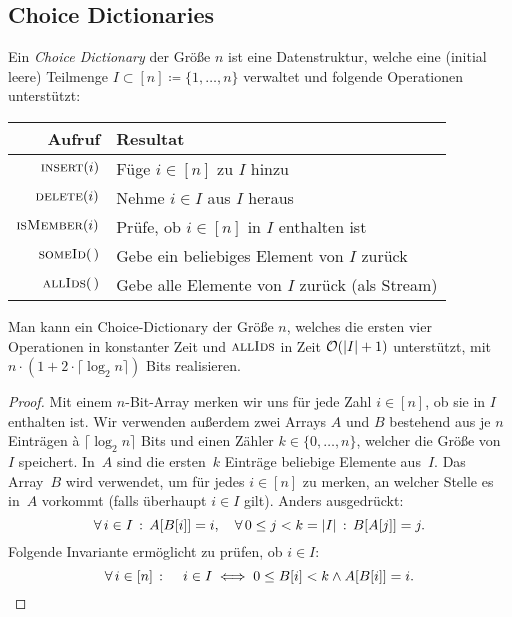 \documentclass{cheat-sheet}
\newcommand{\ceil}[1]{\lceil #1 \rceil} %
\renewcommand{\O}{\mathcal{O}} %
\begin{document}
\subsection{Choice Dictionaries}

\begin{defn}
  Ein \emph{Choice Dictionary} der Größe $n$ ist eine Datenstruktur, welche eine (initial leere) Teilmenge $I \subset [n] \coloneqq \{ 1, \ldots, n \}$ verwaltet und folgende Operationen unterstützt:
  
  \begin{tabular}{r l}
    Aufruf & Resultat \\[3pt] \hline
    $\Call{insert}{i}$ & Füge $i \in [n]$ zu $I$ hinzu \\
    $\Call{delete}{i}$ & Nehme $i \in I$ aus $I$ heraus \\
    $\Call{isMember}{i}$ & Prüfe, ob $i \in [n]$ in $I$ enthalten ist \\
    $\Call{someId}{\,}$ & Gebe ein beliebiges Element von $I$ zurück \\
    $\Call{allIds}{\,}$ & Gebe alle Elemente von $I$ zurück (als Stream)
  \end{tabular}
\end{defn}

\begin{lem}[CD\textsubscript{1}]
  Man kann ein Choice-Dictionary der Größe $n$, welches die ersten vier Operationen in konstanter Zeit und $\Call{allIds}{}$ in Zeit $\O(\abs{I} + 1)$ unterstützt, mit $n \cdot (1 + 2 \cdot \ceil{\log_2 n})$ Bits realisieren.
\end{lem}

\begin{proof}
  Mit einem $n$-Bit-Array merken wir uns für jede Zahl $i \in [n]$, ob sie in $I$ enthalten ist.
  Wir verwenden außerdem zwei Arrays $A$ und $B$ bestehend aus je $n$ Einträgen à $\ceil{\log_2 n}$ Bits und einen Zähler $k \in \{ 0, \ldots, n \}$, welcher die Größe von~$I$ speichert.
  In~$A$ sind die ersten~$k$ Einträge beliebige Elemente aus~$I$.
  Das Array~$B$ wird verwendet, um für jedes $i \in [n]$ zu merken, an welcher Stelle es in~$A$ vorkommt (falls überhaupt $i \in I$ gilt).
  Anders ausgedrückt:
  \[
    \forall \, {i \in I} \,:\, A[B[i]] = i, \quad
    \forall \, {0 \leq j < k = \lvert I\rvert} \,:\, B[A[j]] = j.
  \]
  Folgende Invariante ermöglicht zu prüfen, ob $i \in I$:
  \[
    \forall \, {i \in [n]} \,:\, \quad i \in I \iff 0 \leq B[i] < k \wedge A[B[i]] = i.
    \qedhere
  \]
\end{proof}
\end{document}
****************
- [WORK TASK] Output the records verbatim, every one of them, and keep the pictures out.

- [EXERCISE RESPONSE]
 \documentclass{cheat-sheet}
\newcommand{\ceil}[1]{\lceil #1 \rceil} %
\renewcommand{\O}{\mathcal{O}} %
\begin{document}
\subsection{Choice Dictionaries}

\begin{defn}
  Ein \emph{Choice Dictionary} der Größe $n$ ist eine Datenstruktur, welche eine (initial leere) Teilmenge $I \subset [n] \coloneqq \{ 1, \ldots, n \}$ verwaltet und folgende Operationen unterstützt:
  
  \begin{tabular}{r l}
    Aufruf & Resultat \\[3pt] \hline
    $\Call{insert}{i}$ & Füge $i \in [n]$ zu $I$ hinzu \\
    $\Call{delete}{i}$ & Nehme $i \in I$ aus $I$ heraus \\
    $\Call{isMember}{i}$ & Prüfe, ob $i \in [n]$ in $I$ enthalten ist \\
    $\Call{someId}{\,}$ & Gebe ein beliebiges Element von $I$ zurück \\
    $\Call{allIds}{\,}$ & Gebe alle Elemente von $I$ zurück (als Stream)
  \end{tabular}
\end{defn}

\begin{lem}[CD\textsubscript{1}]
  Man kann ein Choice-Dictionary der Größe $n$, welches die ersten vier Operationen in konstanter Zeit und $\Call{allIds}{}$ in Zeit $\O(\abs{I} + 1)$ unterstützt, mit $n \cdot (1 + 2 \cdot \ceil{\log_2 n})$ Bits realisieren.
\end{lem}

\begin{proof}
  Mit einem $n$-Bit-Array merken wir uns für jede Zahl $i \in [n]$, ob sie in $I$ enthalten ist.
  Wir verwenden außerdem zwei Arrays $A$ und $B$ bestehend aus je $n$ Einträgen à $\ceil{\log_2 n}$ Bits und einen Zähler $k \in \{ 0, \ldots, n \}$, welcher die Größe von~$I$ speichert.
  In~$A$ sind die ersten~$k$ Einträge beliebige Elemente aus~$I$.
  Das Array~$B$ wird verwendet, um für jedes $i \in [n]$ zu merken, an welcher Stelle es in~$A$ vorkommt (falls überhaupt $i \in I$ gilt).
  Anders ausgedrückt:
  \[
    \forall \, {i \in I} \,:\, A[B[i]] = i, \quad
    \forall \, {0 \leq j < k = \lvert I\rvert} \,:\, B[A[j]] = j.
  \]
  Folgende Invariante ermöglicht zu prüfen, ob $i \in I$:
  \[
    \forall \, {i \in [n]} \,:\, \quad i \in I \iff 0 \leq B[i] < k \wedge A[B[i]] = i.
    \qedhere
  \]
\end{proof}
\end{document}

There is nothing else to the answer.